The answer must be every line from the entries below that contains "tabular".

═══

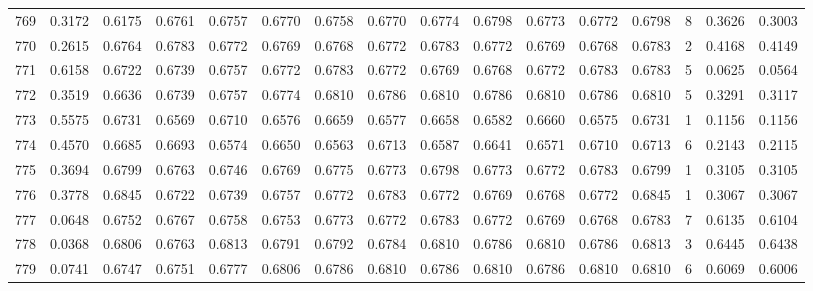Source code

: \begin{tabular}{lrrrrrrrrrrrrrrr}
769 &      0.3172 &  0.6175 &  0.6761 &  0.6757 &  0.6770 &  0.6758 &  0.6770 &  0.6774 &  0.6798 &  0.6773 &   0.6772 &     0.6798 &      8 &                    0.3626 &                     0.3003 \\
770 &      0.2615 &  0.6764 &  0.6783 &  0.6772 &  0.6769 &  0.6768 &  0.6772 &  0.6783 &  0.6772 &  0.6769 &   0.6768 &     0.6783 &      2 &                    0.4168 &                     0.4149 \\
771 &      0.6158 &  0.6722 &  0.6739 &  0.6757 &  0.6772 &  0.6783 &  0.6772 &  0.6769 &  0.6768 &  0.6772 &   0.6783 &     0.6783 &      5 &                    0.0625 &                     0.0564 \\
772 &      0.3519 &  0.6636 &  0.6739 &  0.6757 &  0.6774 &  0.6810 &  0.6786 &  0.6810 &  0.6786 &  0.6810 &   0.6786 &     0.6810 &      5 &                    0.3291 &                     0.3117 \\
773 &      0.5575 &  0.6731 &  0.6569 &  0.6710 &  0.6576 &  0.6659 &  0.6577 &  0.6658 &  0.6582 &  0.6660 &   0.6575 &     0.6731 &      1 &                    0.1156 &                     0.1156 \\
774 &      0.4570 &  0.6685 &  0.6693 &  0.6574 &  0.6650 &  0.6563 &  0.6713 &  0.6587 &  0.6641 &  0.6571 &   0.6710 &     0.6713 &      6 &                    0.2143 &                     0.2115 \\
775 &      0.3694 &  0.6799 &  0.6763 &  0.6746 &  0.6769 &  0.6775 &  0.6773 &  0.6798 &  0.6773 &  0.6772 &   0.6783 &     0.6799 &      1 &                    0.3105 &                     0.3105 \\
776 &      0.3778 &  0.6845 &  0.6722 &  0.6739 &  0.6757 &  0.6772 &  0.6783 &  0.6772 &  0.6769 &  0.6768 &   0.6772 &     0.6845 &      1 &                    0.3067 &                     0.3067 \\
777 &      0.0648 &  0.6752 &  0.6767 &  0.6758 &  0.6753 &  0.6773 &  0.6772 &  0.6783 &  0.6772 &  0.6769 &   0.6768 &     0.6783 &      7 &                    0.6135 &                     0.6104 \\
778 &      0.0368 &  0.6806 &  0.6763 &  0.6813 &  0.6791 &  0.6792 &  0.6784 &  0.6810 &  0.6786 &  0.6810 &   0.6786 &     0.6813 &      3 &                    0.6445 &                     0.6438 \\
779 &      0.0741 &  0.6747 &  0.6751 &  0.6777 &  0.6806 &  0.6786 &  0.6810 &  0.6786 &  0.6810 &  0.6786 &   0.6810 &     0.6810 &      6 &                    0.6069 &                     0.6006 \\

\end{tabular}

═══

Reply:
: \begin{tabular}{lrrrrrrrrrrrrrrr}
\end{tabular}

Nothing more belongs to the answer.